A multi-dimensional player
As for his defense, Realmuto is no slouch. In 2018. he finished tied for sixth among all catchers by throwing out 21 base-runners. Ironically, Jorge Alfaro, revered highly for his great arm behind the plate, also had 21 last season. Alfaro also had four more errors in 82 fewer innings played than Realmuto had last season. By no means is the All-Star catcher a Gold Glove winner, but his progressions defensively are encouraging.
Much like his offensive growth, Realmuto has the ability to come into his own as a catcher. Much more than just an offensive-minded player, many reports have praised the former Marlin for his skills in working with pitchers and calling games, all of which add to the legitimacy of this important move.
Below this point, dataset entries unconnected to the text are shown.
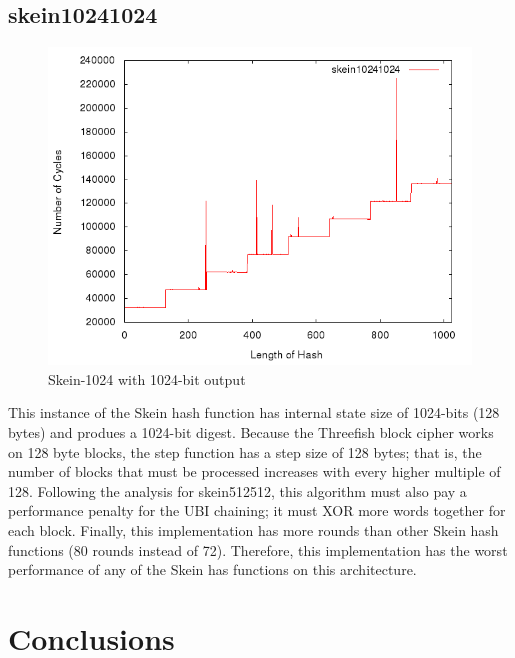 \documentclass[10pt,a4paper]{article}
\begin{document}
\subsection{skein10241024}
    \begin{figure}[H]
        \begin{center}
            \includegraphics[scale=0.5]{images/skein10241024.png} 
            \caption{Skein-1024 with 1024-bit output}
        \end{center}
    \end{figure}

This instance of the Skein hash function has internal state size of 1024-bits (128 bytes) and produes a 1024-bit digest.  Because the Threefish block cipher works on 128 byte blocks, the step function has a step size of 128 bytes; that is, the number of blocks that must be processed increases with every higher multiple of 128.  Following the analysis for skein512512, this algorithm must also pay a performance penalty for the UBI chaining; it must XOR more words together for each block.  Finally, this implementation has more rounds than other Skein hash functions (80 rounds instead of 72).  Therefore, this implementation has the worst performance of any of the Skein has functions on this architecture.

\section*{Conclusions}

{}

\end{document}
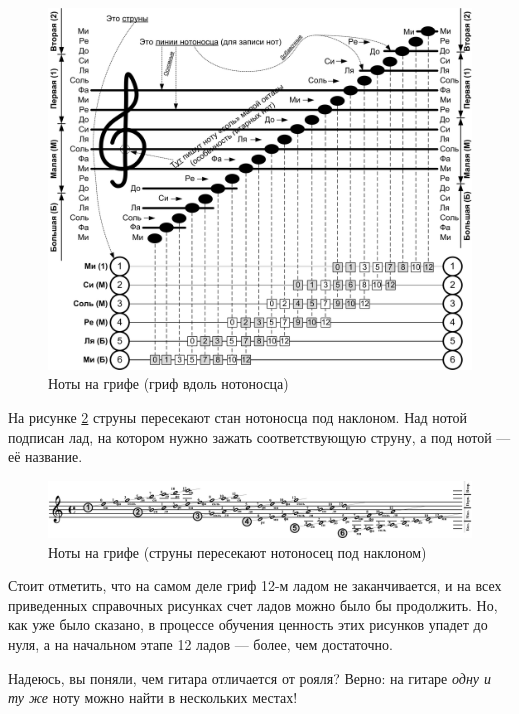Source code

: \begin{figure}[!ht]
    \centering
    \includegraphics[width=\textwidth]{fig/lad-by-griph} 
    \caption{Ноты на грифе (гриф вдоль нотоносца)}\label{fig:guitar:lad-by-griph}
\end{figure} 

На рисунке \ref{fig:guitar:lad-by-diagonal} струны пересекают стан нотоносца под наклоном. Над нотой подписан лад, на котором нужно зажать соответствующую струну, а под нотой --- её название.

\begin{figure}[!ht]
    \centering
    \includegraphics[width=\textwidth]{fig/lad-by-diagonal} 
    \caption{Ноты на грифе (струны пересекают нотоносец под наклоном)}\label{fig:guitar:lad-by-diagonal}
\end{figure} 


Стоит отметить, что на самом деле гриф 12-м ладом не заканчивается, и на всех приведенных справочных рисунках счет ладов можно было бы продолжить. Но, как уже было сказано, в процессе обучения ценность этих рисунков упадет до нуля, а на начальном этапе 12 ладов --- более, чем достаточно.

Надеюсь, вы поняли, чем гитара отличается от рояля? Верно: на гитаре \emph{одну и ту же} ноту можно найти в нескольких местах!

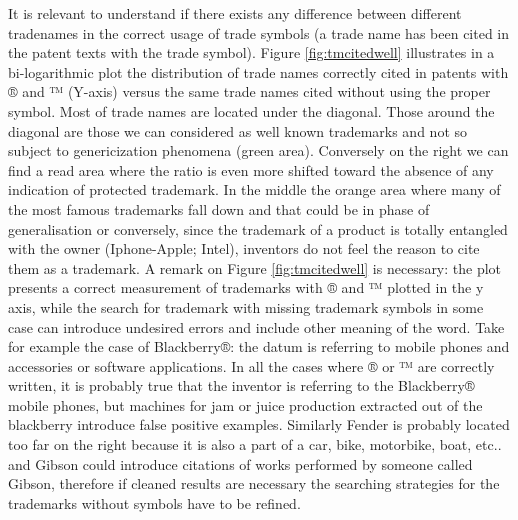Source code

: \documentclass[b5paper,]{book}
\theoremstyle{definition}
\theoremstyle{definition}
\theoremstyle{definition}
\theoremstyle{remark}
\begin{document}
It is relevant to understand if there exists any difference between
different tradenames in the correct usage of trade symbols (a trade name
has been cited in the patent texts with the trade symbol). Figure
\ref{fig:tmcitedwell} illustrates in a bi-logarithmic plot the
distribution of trade names correctly cited in patents with ® and ™
(Y-axis) versus the same trade names cited without using the proper
symbol. Most of trade names are located under the diagonal. Those around
the diagonal are those we can considered as well known trademarks and
not so subject to genericization phenomena (green area). Conversely on
the right we can find a read area where the ratio is even more shifted
toward the absence of any indication of protected trademark. In the
middle the orange area where many of the most famous trademarks fall
down and that could be in phase of generalisation or conversely, since
the trademark of a product is totally entangled with the owner
(Iphone-Apple; Intel), inventors do not feel the reason to cite them as
a trademark. A remark on Figure \ref{fig:tmcitedwell} is necessary: the
plot presents a correct measurement of trademarks with ® and ™ plotted
in the y axis, while the search for trademark with missing trademark
symbols in some case can introduce undesired errors and include other
meaning of the word. Take for example the case of Blackberry®: the datum
is referring to mobile phones and accessories or software applications.
In all the cases where ® or ™ are correctly written, it is probably true
that the inventor is referring to the Blackberry® mobile phones, but
machines for jam or juice production extracted out of the blackberry
introduce false positive examples. Similarly Fender is probably located
too far on the right because it is also a part of a car, bike,
motorbike, boat, etc.. and Gibson could introduce citations of works
performed by someone called Gibson, therefore if cleaned results are
necessary the searching strategies for the trademarks without symbols
have to be refined.
\end{document}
Losing Sixto: a necessary evil
The loss of the Phillies’ top pitching prospect Sixto Sanchez was a necessary evil to acquire Realmuto. That decision could also potentially land Bryce Harper. At just 20 years old, Sanchez has electric stuff and posted a 2.51 ERA and a 1.07 WHIP last season in 46.2 innings in Clearwater. The only legitimate concern would certainly be his elbow and collarbone problems he suffered last season that allowed him to start only eight games. Overall, Sanchez is an impressive talent with terrific velocity that will certainly be the Marlins’ best and most promising prospect.
What this means going forward
If Phillies fans had to choose, it’s a no-brainer. By having Realmuto, this gives the Phillies the best roster to sign Harper. Granted, it sure is tough to say goodbye to Sanchez, but on the larger scale, it was the right move. Realmuto could be the final piece to the puzzle of finally signing Harper and turning them into a contender.
As of right now, the Phillies’ lineup is highly talented. It features Hoskins, Segura, McCutchen, and Herrera. Add Realmuto into the mix and their lineup consists of five current, former and future All-Stars. Factor in Maikel Franco, Scott Kingery, Nick Williams, and Cesar Hernandez, and this team is suddenly deep.
The possibility of landing Harper now seems more realistic than ever. If Harper signs, that would put the finishing touches on one of the Phillies’ best winters in recent memory.